* THE PROBLEM
Nothing may be dropped or altered: reproduce all the data.
++++ DATA FOR REVIEW
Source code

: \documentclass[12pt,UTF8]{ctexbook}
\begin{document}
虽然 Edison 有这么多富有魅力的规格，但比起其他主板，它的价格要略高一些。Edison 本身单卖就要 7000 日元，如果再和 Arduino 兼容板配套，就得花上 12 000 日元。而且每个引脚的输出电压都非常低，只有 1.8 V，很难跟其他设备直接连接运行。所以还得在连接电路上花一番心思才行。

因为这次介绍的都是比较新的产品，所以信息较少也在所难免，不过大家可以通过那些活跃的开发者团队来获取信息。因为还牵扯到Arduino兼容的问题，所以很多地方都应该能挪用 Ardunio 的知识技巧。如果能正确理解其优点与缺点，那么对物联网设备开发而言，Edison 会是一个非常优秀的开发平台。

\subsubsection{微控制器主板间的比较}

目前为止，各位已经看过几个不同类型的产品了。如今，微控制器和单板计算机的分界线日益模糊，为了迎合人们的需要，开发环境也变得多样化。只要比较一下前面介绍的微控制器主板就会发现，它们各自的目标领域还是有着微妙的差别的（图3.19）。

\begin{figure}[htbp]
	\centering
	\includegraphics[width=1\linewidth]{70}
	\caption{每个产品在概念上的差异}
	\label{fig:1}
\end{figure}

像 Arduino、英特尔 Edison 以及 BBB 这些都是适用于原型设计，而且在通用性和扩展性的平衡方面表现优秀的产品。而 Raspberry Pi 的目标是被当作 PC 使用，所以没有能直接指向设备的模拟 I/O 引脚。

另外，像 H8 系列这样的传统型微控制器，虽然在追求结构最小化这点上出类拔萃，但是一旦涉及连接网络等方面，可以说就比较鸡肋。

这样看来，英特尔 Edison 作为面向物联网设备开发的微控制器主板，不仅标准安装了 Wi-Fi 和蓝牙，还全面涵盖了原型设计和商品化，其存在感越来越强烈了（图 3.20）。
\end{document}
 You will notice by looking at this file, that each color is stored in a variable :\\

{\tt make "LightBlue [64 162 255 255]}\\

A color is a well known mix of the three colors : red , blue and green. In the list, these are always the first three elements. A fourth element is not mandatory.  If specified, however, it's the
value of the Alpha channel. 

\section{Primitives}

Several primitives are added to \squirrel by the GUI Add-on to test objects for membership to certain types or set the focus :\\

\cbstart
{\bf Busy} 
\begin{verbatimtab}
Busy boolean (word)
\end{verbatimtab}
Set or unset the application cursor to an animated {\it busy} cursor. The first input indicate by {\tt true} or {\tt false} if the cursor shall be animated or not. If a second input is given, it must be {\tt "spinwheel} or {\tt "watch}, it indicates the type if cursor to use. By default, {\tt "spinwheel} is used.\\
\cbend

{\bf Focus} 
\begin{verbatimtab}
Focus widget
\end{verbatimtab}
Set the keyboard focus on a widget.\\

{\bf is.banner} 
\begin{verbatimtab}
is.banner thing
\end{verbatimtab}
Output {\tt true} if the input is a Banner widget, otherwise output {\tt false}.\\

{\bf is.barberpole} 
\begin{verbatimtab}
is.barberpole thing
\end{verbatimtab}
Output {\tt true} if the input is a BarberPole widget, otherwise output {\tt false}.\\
++++++++
* OUTPUT OF THE EXERCISE
Source code

: \documentclass[12pt,UTF8]{ctexbook}
\begin{document}
虽然 Edison 有这么多富有魅力的规格，但比起其他主板，它的价格要略高一些。Edison 本身单卖就要 7000 日元，如果再和 Arduino 兼容板配套，就得花上 12 000 日元。而且每个引脚的输出电压都非常低，只有 1.8 V，很难跟其他设备直接连接运行。所以还得在连接电路上花一番心思才行。

因为这次介绍的都是比较新的产品，所以信息较少也在所难免，不过大家可以通过那些活跃的开发者团队来获取信息。因为还牵扯到Arduino兼容的问题，所以很多地方都应该能挪用 Ardunio 的知识技巧。如果能正确理解其优点与缺点，那么对物联网设备开发而言，Edison 会是一个非常优秀的开发平台。

\subsubsection{微控制器主板间的比较}

目前为止，各位已经看过几个不同类型的产品了。如今，微控制器和单板计算机的分界线日益模糊，为了迎合人们的需要，开发环境也变得多样化。只要比较一下前面介绍的微控制器主板就会发现，它们各自的目标领域还是有着微妙的差别的（图3.19）。

\begin{figure}[htbp]
	\centering
	\includegraphics[width=1\linewidth]{70}
	\caption{每个产品在概念上的差异}
	\label{fig:1}
\end{figure}

像 Arduino、英特尔 Edison 以及 BBB 这些都是适用于原型设计，而且在通用性和扩展性的平衡方面表现优秀的产品。而 Raspberry Pi 的目标是被当作 PC 使用，所以没有能直接指向设备的模拟 I/O 引脚。

另外，像 H8 系列这样的传统型微控制器，虽然在追求结构最小化这点上出类拔萃，但是一旦涉及连接网络等方面，可以说就比较鸡肋。

这样看来，英特尔 Edison 作为面向物联网设备开发的微控制器主板，不仅标准安装了 Wi-Fi 和蓝牙，还全面涵盖了原型设计和商品化，其存在感越来越强烈了（图 3.20）。
\end{document}
 You will notice by looking at this file, that each color is stored in a variable :\\

{\tt make "LightBlue [64 162 255 255]}\\

A color is a well known mix of the three colors : red , blue and green. In the list, these are always the first three elements. A fourth element is not mandatory.  If specified, however, it's the
value of the Alpha channel. 

\section{Primitives}

Several primitives are added to \squirrel by the GUI Add-on to test objects for membership to certain types or set the focus :\\

\cbstart
{\bf Busy} 
\begin{verbatimtab}
Busy boolean (word)
\end{verbatimtab}
Set or unset the application cursor to an animated {\it busy} cursor. The first input indicate by {\tt true} or {\tt false} if the cursor shall be animated or not. If a second input is given, it must be {\tt "spinwheel} or {\tt "watch}, it indicates the type if cursor to use. By default, {\tt "spinwheel} is used.\\
\cbend

{\bf Focus} 
\begin{verbatimtab}
Focus widget
\end{verbatimtab}
Set the keyboard focus on a widget.\\

{\bf is.banner} 
\begin{verbatimtab}
is.banner thing
\end{verbatimtab}
Output {\tt true} if the input is a Banner widget, otherwise output {\tt false}.\\

{\bf is.barberpole} 
\begin{verbatimtab}
is.barberpole thing
\end{verbatimtab}
Output {\tt true} if the input is a BarberPole widget, otherwise output {\tt false}.\\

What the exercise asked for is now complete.